Wave Life Sciences has presented compelling preclinical data for their obesity candidate WVE-007, which works through a fundamentally different mechanism than current GLP-1 treatments like semaglutide. Instead of affecting appetite through the CNS, WVE-007 silences INHBE mRNA to reduce Activin E protein levels, which appears to directly promote fat breakdown while preserving muscle mass.

The preclinical results in diet-induced obese mice are particularly noteworthy because they showed that a single dose of this GalNAc-siRNA produced weight loss comparable to semaglutide, with several differentiated benefits: preferential reduction of visceral fat (the metabolically harmful fat around organs), preservation of muscle mass, and decreased inflammation in adipose tissue through suppression of pro-inflammatory M1 macrophages.

What makes this approach scientifically compelling is that it's grounded in human genetic evidence.
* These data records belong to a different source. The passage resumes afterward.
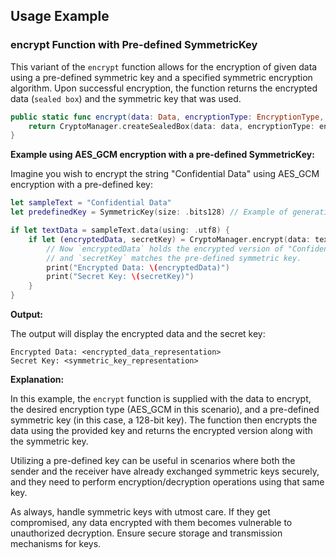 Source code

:
## **Usage Example**

### **encrypt Function with Pre-defined SymmetricKey**

This variant of the `encrypt` function allows for the encryption of given data using a pre-defined symmetric key and a specified symmetric encryption algorithm. Upon successful encryption, the function returns the encrypted data (`sealed box`) and the symmetric key that was used.

```swift
public static func encrypt(data: Data, encryptionType: EncryptionType, symmetricKey: SymmetricKey) -> (data: Data, secretKey: SymmetricKey)? {
    return CryptoManager.createSealedBox(data: data, encryptionType: encryptionType, symmetricKey: symmetricKey)
}
```

**Example using AES_GCM encryption with a pre-defined SymmetricKey:**

Imagine you wish to encrypt the string "Confidential Data" using AES_GCM encryption with a pre-defined key:

```swift
let sampleText = "Confidential Data"
let predefinedKey = SymmetricKey(size: .bits128) // Example of generating a pre-defined symmetric key.

if let textData = sampleText.data(using: .utf8) {
    if let (encryptedData, secretKey) = CryptoManager.encrypt(data: textData, encryptionType: .AES_GCM, symmetricKey: predefinedKey) {
        // Now `encryptedData` holds the encrypted version of "Confidential Data"
        // and `secretKey` matches the pre-defined symmetric key.
        print("Encrypted Data: \(encryptedData)")
        print("Secret Key: \(secretKey)")
    }
}
```

**Output:**

The output will display the encrypted data and the secret key:

```
Encrypted Data: <encrypted_data_representation>
Secret Key: <symmetric_key_representation>
```

**Explanation:**

In this example, the `encrypt` function is supplied with the data to encrypt, the desired encryption type (AES_GCM in this scenario), and a pre-defined symmetric key (in this case, a 128-bit key). The function then encrypts the data using the provided key and returns the encrypted version along with the symmetric key.

Utilizing a pre-defined key can be useful in scenarios where both the sender and the receiver have already exchanged symmetric keys securely, and they need to perform encryption/decryption operations using that same key.


As always, handle symmetric keys with utmost care. If they get compromised, any data encrypted with them becomes vulnerable to unauthorized decryption. Ensure secure storage and transmission mechanisms for keys.
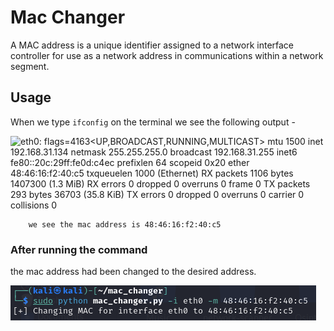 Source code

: # Mac Changer

A MAC address is a unique identifier assigned to a network interface controller for use as a network address in communications within a network segment.

## Usage

When we type `ifconfig` on the terminal we see the following output -

![eth0: flags=4163<UP,BROADCAST,RUNNING,MULTICAST>  mtu 1500
        inet 192.168.31.134  netmask 255.255.255.0  broadcast 192.168.31.255
        inet6 fe80::20c:29ff:fe0d:c4ec  prefixlen 64  scopeid 0x20<link>
        ether ```48:46:16:f2:40:c5```  txqueuelen 1000  (Ethernet)
        RX packets 1106  bytes 1407300 (1.3 MiB)
        RX errors 0  dropped 0  overruns 0  frame 0
        TX packets 293  bytes 36703 (35.8 KiB)
        TX errors 0  dropped 0 overruns 0  carrier 0  collisions 0](image-1.png)

        we see the mac address is 48:46:16:f2:40:c5

### After running the command

the mac address had been changed to the desired address.

![alt text](image-2.png)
People with natural loss-of-function variants in the INHBE gene show healthier cardiometabolic profiles, including less abdominal fat, lower triglycerides, and reduced risk of type 2 diabetes and cardiovascular disease – suggesting the approach has strong biological validation.
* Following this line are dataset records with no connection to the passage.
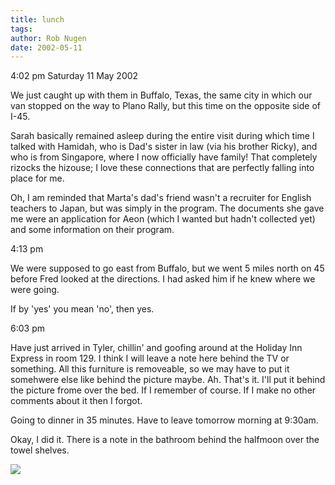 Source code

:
 ```yaml
---
title: lunch
tags: 
author: Rob Nugen
date: 2002-05-11
---
```


<p class=date>4:02 pm Saturday 11 May 2002</p>

<p>We just caught up with them in Buffalo, Texas, the same city in which our
van stopped on the way to Plano Rally, but this time on the opposite side of
I-45.</p>

<p>Sarah basically remained asleep during the entire visit during which time
I talked with Hamidah, who is Dad's sister in law (via his brother Ricky),
and who is from Singapore, where I now officially have family!  That
completely rizocks the hizouse; I love these connections that are perfectly
falling into place for me.</p>

<p>Oh, I am reminded that Marta's dad's friend wasn't a recruiter for
English teachers to Japan, but was simply in the program.  The documents she
gave me were an application for Aeon (which I wanted but hadn't collected
yet) and some information on their program.</p>

<p class=date>4:13 pm</p>

<p>We were supposed to go east from Buffalo, but we went 5 miles north on 45
before Fred looked at the directions.  I had asked him if he knew where we
were going.  </p>

<p>If by 'yes' you mean 'no', then yes.</p>

<p class=date>6:03 pm</p>

<p>Have just arrived in Tyler, chillin' and goofing around at the Holiday
Inn Express in room 129.  I think I will leave a note here behind the TV or
something.  All this furniture is removeable, so we may have to put it
somehwere else like behind the picture maybe.  Ah.  That's it.  I'll put it
behind the picture frome over the bed.  If I remember of course.  If I make
no other comments about it then I forgot.</p>

<p>Going to dinner in 35 minutes.  Have to leave tomorrow morning at
9:30am.</p>

<p>Okay, I did it.  There is a note in the bathroom behind the halfmoon over
the towel shelves.</p>

<p><img src="/images/rob/wL-ROB.gif"/></p>

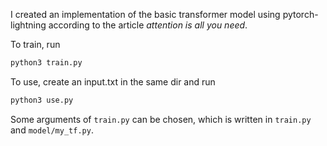 I created an implementation of the basic transformer model using pytorch-lightning according to the article *attention is all you need*.

To train, run 

```bash
python3 train.py
```

To use, create an input.txt in the same dir and run

```bash
python3 use.py
```

Some arguments of `train.py` can be chosen, which is written in `train.py` and `model/my_tf.py`. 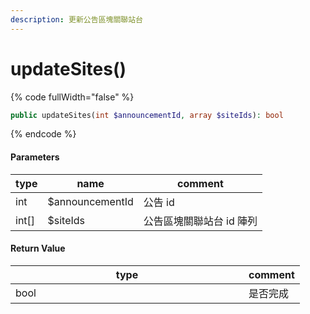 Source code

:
 ```yaml
---
description: 更新公告區塊關聯站台
---
```


# updateSites()

{% code fullWidth="false" %}
```php
public updateSites(int $announcementId, array $siteIds): bool
```
{% endcode %}

#### Parameters

| type   | name            | comment        |
| ------ | --------------- | -------------- |
| int    | $announcementId | 公告 id          |
| int\[] | $siteIds        | 公告區塊關聯站台 id 陣列 |

#### **Return Value**

<table><thead><tr><th width="357">type</th><th>comment</th></tr></thead><tbody><tr><td>bool</td><td>是否完成</td></tr></tbody></table>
The preclinical data also showed interesting combination and maintenance effects: when added to semaglutide treatment, WVE-007 doubled weight loss, and when semaglutide was discontinued, WVE-007 prevented weight rebound. This suggests potential applications as both a standalone therapy and as a complement to GLP-1s. If the mechanism translates to humans in their ongoing INLIGHT clinical trial, the infrequent dosing (once or twice yearly) could represent a significant competitive advantage in the rapidly evolving obesity treatment landscape.

Presentation to highlight WVE-007 (INHBE GalNAc-siRNA) as a potential novel and unique obesity treatment leading to healthy weight loss and supporting preclinical data demonstrating potent and durable reduction in Activin E resulting in fat loss with muscle preservation

New preclinical data demonstrate that a single dose of INHBE siRNA leads to lower inflammation of adipose tissue with strong suppression of pro-inflammatory M1 macrophages in visceral fat in DIO mice, highlighting potential mechanistic insights into the risk reduction for type 2 diabetes (T2D) and coronary artery disease (CAD) suggested by human genetics

CAMBRIDGE, Mass., June 20, 2025 (GLOBE NEWSWIRE) -- Wave Life Sciences Ltd. (Nasdaq: WVE), a clinical-stage biotechnology company focused on unlocking the broad potential of RNA medicines to transform human health, today announced the presentation of preclinical data supporting WVE-007, its GalNAc-siRNA designed to silence INHBE mRNA, an obesity target with strong evidence from human genetics. The data demonstrate the ability of Wave’s long-acting GalNAc-siRNA to reduce INHBE mRNA and Activin E protein, induce weight loss mainly through reduction of fat mass, and reduce pro-inflammatory macrophage recruitment in a diet-induced obese (DIO) mouse model. The data were highlighted today in an oral presentation at the American Diabetes Association’s 85^th Annual Scientific Sessions, taking place June 20 to 23, in Chicago.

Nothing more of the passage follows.